Adam Sandler is Mr. Deeds (of course). He's country bumpkin with a heart of gold who accidentally inherits forty billion dollars. Bring him to the big city and watch the jokes fly!

Or better yet, stay at home and pry your kneecaps off with a crowbar. It's about the same level of pain.

Not to ruin the movie, but I'm going to anyway, because it's a horrible movie. There's this whole huge plot point about how Adam owns all this stock. Peter Gallagher, currently running the company, wants to buy Adam's stock for forty billion dollars. So he eventually does. Then Peter turns around at the stock meeting talking about how he owns all of Adam's stock, so he's gonna sell it off and make a ton of money. But didn't he have forty billion dollars with which to buy the stock from Adam in the first place? Isn't that a ton of money?

There is one funny scene in this movie. It involves throwing cats out of a window.

There is one funny character in this movie, John Turturro, who isn't ever given enough funny things to do, wasting what would have been the film's shining moment.

That's it.

The rest is made up of fart jokes, Adam beating people up jokes, Winona Ryder being a joke in and of herself, a number of characters having gross physical disfigurements which are turned into jokes, and a solid dose of Adam showing the rich people how they do things up in hickville. About as original an idea as O-Town.
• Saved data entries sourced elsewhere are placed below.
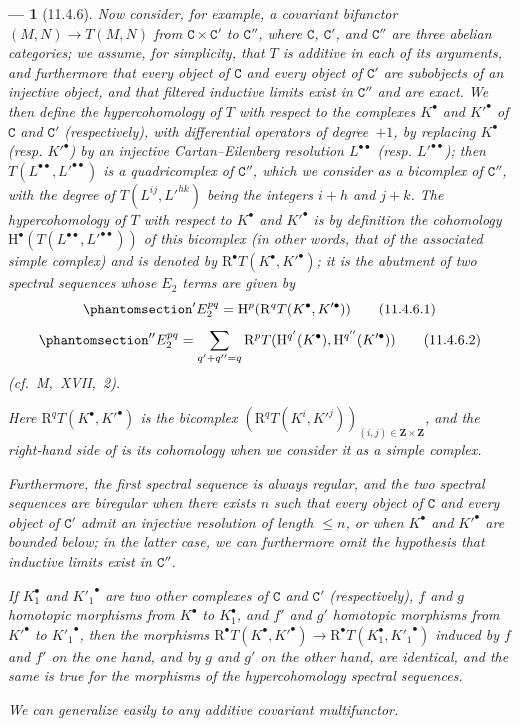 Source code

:\documentclass[oneside]{amsart}
\theoremstyle{ega-env-style}
\newtheorem*{env}{---}
\theoremstyle{ega-thm-env-style}
\theoremstyle{ega-defn-env-style}
\def\bb{\mathbf}                    %
\def\cat{\mathtt}                   %
\def\leq{\leqslant}                 %
\def\HH{\mathrm{H}}                 %
\def\RR{\mathrm{R}}                 %
\newcommand{\oldpage}[2][]{{\marginnote{\normalfont{\textbf{#1}~|~#2}}}\ignorespaces}
\let\EGAOriginalLabel\label
\renewcommand{\label}[1]{\phantomsection\EGAOriginalLabel{#1}}
\begin{document}
\begin{env}[11.4.6]
\label{0.11.4.6}
Now consider, for example, a covariant bifunctor $(M, N) \rightarrow T(M, N)$ from $\cat{C} \times \cat{C}'$ to $\cat{C}''$, where $\cat{C}$, $\cat{C}'$, and $\cat{C}''$ are three abelian categories;
we assume, for simplicity, that $T$ is additive in each of its arguments, and furthermore that every object of $\cat{C}$ and every object of $\cat{C}'$ are subobjects of an injective object, 
and that filtered inductive limits exist in $\cat{C}''$ and are exact.
We then define the \emph{hypercohomology} of $T$ with respect to the complexes $K^\bullet$ and $K'^\bullet$ of $\cat{C}$ and $\cat{C}'$ (respectively), with differential operators of degree~$+1$, by replacing $K^\bullet$ (resp. $K'^\bullet$) by an injective Cartan--Eilenberg resolution $L^{\bullet\bullet}$ (resp. $L'^{\bullet\bullet}$);
then $T(L^{\bullet\bullet}, L'^{\bullet\bullet})$ is a quadricomplex of $\cat{C}''$, which we consider as a \emph{bicomplex} of $\cat{C}''$, with the degree of $T(L^{ij}, L'^{hk})$ being the integers $i+h$ and $j+k$.
The \emph{hypercohomology} of $T$ with respect to $K^\bullet$ and $K'^\bullet$ is by definition the cohomology $\HH^\bullet(T(L^{\bullet\bullet}, L'^{\bullet\bullet}))$ of this bicomplex  (in other words, that of the associated simple complex) and is denoted by $\RR^\bullet T(K^\bullet, K'^\bullet)$;
\oldpage[0\textsubscript{III}]{35}
it is the abutment of two spectral sequences whose $E_2$ terms are given by
\[
\label{0.11.4.6.1}
  'E_2^{pq}
  = \HH^p(\RR^q T(K^\bullet, K'^\bullet))
\tag{11.4.6.1}
\]
\[
\label{0.11.4.6.2}
  ''E_2^{pq}
  = \sum_{q'+q''=q}\RR^p T(\HH^{q'}(K^\bullet),\HH^{q''}(K'^\bullet))
\tag{11.4.6.2}
\]
(cf.~M,~XVII,~2).

Here $\RR^q T(K^\bullet, K'^\bullet)$ is the bicomplex $(\RR^q T(K^i, K'^j))_{(i,j)\in \bb{Z}\times \bb{Z}}$, and the right-hand side of  is its cohomology when we consider it as a simple complex.

Furthermore, the first spectral sequence is always regular, and the two spectral sequences are biregular when there exists $n$ such that every object of $\cat{C}$ and every object of $\cat{C}'$ admit an injective resolution of length $\leq n$, or when $K^\bullet$ and $K'^\bullet$ are bounded below;
in the latter case, we can furthermore omit the hypothesis that inductive limits exist in $\cat{C}''$.

If $K_1^\bullet$ and ${K'_1}^\bullet$ are two other complexes of $\cat{C}$ and $\cat{C}'$ (respectively), $f$ and $g$ \emph{homotopic} morphisms from $K^\bullet$ to $K_1^\bullet$, 
and $f'$ and $g'$ \emph{homotopic} morphisms from $K'^\bullet$ to ${K'_1}^\bullet$, then the morphisms $\RR^\bullet  T(K^\bullet, K'^\bullet) \rightarrow \RR^\bullet  T(K_1^\bullet, {K'_1}^\bullet)$ induced by $f$ and $f'$ on the one hand, and by $g$ and $g'$ on the other hand, are identical, and the same is true for the morphisms of the hypercohomology spectral sequences.

We can generalize easily to any additive covariant multifunctor.
\end{env}
\end{document}
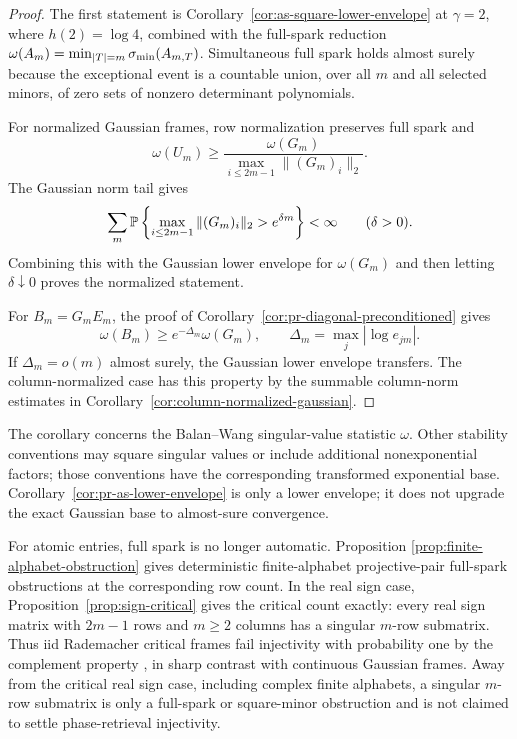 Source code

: \begin{proof}
The first statement is Corollary~\ref{cor:as-square-lower-envelope} at
\(\gamma=2\), where \(h(2)=\log4\), combined with the full-spark reduction
\(\omega(A_m)=\min_{|T|=m}\smin(A_{m,T})\).  Simultaneous full spark holds
almost surely because the exceptional event is a countable union, over all
\(m\) and all selected minors, of zero sets of nonzero determinant polynomials.

For normalized Gaussian frames, row normalization preserves full spark and
\[
  \omega(U_m)\ge
  \frac{\omega(G_m)}{\max_{i\le 2m-1}\|(G_m)_i\|_2}.
\]
The Gaussian norm tail gives
\[
  \sum_m
  \PP\left\{\max_{i\le2m-1}\|(G_m)_i\|_2>e^{\delta m}\right\}<\infty
  \qquad(\delta>0).
\]
Combining this with the Gaussian lower envelope for \(\omega(G_m)\) and then
letting \(\delta\downarrow0\) proves the normalized statement.

For \(B_m=G_mE_m\), the proof of
Corollary~\ref{cor:pr-diagonal-preconditioned} gives
\[
  \omega(B_m)\ge e^{-\Delta_m}\omega(G_m),
  \qquad \Delta_m=\max_j|\log e_{jm}|.
\]
If \(\Delta_m=o(m)\) almost surely, the Gaussian lower envelope transfers.
The column-normalized case has this property by the summable column-norm
estimates in Corollary~\ref{cor:column-normalized-gaussian}.
\end{proof}

\begin{remark}
The corollary concerns the Balan--Wang singular-value statistic \(\omega\).
Other stability conventions may square singular values or include additional
nonexponential factors; those conventions have the corresponding transformed
exponential base.  Corollary~\ref{cor:pr-as-lower-envelope} is only a lower
envelope; it does not upgrade the exact Gaussian base to almost-sure
convergence.
\end{remark}

\begin{remark}
For atomic entries, full spark is no longer automatic.  Proposition
\ref{prop:finite-alphabet-obstruction} gives deterministic finite-alphabet
projective-pair full-spark obstructions at the corresponding row count.  In the
real sign case, Proposition~\ref{prop:sign-critical} gives the critical count
exactly: every real sign matrix with \(2m-1\) rows and \(m\ge2\) columns has a
singular \(m\)-row submatrix.  Thus iid Rademacher critical frames fail
injectivity with probability one by the complement property
\cite{BalanCasazzaEdidin2006,BandeiraCahillMixonNelson2014}, in sharp contrast
with continuous Gaussian frames.  Away from the critical real sign case,
including complex finite alphabets, a singular \(m\)-row submatrix is only a
full-spark or square-minor obstruction and is not claimed to settle
phase-retrieval injectivity.
\end{remark}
The worst thing to admit, however, is that as bad as this is, it isn't surprisingly bad. We all knew it was going to be this bad. And it's made over 100 million dollars anyway. The trailers were unfunny, the premise is stale and tired, Adam Sandler is just going to be Adam Sandler once again, no surprise there.

So stop seeing his stupid movies!

Sigh.

I know, I know. You can't wait for his next film, Anger Management with Jack Nicholson. Me neither.

Mr. Deeds gets 1 1/7 Babylon. 1/7 of a Babylon for each cat. There are only seven but I'm counting Turturro as a cat as well.


Editor's Note:

Apparently this week it was between Mr. Deeds and Y Tu Mama Tambien--I'm glad he chose Mr. Deeds, because it invokes that weird SMC physics property: crap movie = good review, and vice versa.


Mr. Deeds
Rated: PG-13
Directed By: Steven Brill
Starring: Adam Sandler, Winona Ryder, John Turturro, Steve Buscemi, Peter Gallagher, Jared Harris and Fanny Feline and His Amazing Flying Cats!!